• **RECORD EXTRACTS**

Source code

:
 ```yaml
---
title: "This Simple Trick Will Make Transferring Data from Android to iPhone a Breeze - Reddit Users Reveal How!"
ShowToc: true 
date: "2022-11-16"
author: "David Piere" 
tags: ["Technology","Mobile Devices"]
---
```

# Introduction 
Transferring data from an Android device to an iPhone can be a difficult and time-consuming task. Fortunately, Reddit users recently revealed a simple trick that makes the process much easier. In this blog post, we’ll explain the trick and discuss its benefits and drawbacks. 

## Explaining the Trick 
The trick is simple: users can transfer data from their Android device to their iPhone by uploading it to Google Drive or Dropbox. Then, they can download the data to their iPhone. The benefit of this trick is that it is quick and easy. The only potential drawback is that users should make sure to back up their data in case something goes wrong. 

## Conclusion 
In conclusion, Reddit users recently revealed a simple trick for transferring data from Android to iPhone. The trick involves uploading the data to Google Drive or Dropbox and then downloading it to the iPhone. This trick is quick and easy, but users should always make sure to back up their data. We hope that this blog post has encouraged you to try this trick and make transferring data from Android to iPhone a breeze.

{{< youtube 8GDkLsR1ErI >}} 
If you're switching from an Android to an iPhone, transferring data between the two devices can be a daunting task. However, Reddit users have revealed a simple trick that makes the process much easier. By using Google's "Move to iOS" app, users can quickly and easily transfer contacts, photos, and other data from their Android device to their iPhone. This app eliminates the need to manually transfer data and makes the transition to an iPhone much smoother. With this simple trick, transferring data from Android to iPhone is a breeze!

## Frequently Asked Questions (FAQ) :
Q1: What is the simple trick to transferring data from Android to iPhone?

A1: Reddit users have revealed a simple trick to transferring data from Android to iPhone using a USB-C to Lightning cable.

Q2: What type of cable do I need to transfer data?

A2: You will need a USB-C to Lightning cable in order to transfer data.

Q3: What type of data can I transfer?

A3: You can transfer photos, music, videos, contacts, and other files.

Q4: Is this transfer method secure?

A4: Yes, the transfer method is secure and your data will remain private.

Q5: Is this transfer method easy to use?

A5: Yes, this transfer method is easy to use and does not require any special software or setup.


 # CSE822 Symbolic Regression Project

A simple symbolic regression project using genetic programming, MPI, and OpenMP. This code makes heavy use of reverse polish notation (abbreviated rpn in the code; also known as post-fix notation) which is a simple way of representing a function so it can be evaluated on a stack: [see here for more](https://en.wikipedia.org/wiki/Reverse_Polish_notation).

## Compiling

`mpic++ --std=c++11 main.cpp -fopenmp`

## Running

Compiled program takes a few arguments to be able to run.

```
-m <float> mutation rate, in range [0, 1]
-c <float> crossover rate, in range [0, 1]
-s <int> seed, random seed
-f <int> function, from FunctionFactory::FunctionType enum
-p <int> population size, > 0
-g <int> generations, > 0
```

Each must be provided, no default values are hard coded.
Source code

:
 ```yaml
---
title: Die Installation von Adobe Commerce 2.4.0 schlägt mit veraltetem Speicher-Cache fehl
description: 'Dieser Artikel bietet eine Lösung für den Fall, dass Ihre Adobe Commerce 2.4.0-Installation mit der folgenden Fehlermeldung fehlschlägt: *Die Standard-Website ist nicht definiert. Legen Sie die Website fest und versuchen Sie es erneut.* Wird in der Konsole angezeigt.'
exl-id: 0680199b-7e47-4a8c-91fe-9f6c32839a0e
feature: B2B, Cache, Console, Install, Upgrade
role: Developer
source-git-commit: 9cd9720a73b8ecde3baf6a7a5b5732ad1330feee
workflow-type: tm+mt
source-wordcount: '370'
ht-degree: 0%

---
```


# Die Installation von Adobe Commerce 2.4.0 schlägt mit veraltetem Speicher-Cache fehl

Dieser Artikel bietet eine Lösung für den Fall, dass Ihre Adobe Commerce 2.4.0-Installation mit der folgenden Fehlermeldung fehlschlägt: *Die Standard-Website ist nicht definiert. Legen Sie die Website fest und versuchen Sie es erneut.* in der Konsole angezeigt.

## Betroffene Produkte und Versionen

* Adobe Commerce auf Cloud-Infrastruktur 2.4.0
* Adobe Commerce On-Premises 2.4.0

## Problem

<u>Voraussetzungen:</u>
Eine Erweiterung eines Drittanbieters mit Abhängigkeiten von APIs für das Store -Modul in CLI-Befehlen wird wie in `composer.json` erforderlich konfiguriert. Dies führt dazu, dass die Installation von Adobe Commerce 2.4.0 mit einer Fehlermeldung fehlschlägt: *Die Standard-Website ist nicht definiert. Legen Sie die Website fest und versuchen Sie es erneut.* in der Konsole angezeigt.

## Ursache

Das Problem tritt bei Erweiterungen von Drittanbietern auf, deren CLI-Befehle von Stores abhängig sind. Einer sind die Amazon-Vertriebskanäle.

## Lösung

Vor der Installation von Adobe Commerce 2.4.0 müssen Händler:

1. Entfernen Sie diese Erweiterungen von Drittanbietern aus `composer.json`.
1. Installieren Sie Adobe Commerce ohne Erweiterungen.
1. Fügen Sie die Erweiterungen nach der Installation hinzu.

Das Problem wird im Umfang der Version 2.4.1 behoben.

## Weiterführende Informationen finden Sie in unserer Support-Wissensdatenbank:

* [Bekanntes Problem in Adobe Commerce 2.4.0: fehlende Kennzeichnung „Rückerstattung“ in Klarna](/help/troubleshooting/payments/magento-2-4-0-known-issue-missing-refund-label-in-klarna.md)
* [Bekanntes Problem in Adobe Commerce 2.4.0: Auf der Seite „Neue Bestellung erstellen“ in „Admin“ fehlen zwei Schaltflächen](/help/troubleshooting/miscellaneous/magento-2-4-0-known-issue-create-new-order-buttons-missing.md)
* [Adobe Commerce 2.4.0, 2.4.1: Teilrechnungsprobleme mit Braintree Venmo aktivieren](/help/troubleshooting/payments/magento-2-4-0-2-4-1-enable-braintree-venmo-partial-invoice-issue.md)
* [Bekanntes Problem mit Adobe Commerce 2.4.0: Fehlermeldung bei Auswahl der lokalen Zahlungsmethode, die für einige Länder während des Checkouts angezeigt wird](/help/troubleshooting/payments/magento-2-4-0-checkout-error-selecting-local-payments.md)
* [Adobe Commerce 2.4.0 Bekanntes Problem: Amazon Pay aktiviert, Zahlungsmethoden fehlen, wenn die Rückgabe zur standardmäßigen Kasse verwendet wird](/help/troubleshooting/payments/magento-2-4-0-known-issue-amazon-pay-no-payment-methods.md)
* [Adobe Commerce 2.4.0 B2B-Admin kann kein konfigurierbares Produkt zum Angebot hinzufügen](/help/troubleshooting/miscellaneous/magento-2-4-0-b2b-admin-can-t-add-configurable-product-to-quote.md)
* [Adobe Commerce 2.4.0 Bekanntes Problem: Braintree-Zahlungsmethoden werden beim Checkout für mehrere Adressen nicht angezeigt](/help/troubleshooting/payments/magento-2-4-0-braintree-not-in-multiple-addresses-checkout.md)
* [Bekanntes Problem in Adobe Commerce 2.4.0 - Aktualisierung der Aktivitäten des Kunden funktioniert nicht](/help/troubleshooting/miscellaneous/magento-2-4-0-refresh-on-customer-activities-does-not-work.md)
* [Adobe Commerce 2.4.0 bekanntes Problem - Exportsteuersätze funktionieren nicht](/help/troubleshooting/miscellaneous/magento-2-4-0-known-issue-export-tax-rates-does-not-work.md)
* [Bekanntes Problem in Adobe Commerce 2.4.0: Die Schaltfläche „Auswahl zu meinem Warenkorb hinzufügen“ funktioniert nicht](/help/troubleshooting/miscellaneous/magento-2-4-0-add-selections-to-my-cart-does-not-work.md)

• **EXERCISE GOAL**
Go through the entries and report every line with the string "What".

• **OUTPUT FOR THIS EXERCISE**
Q1: What is the simple trick to transferring data from Android to iPhone?
Q2: What type of cable do I need to transfer data?
Q3: What type of data can I transfer?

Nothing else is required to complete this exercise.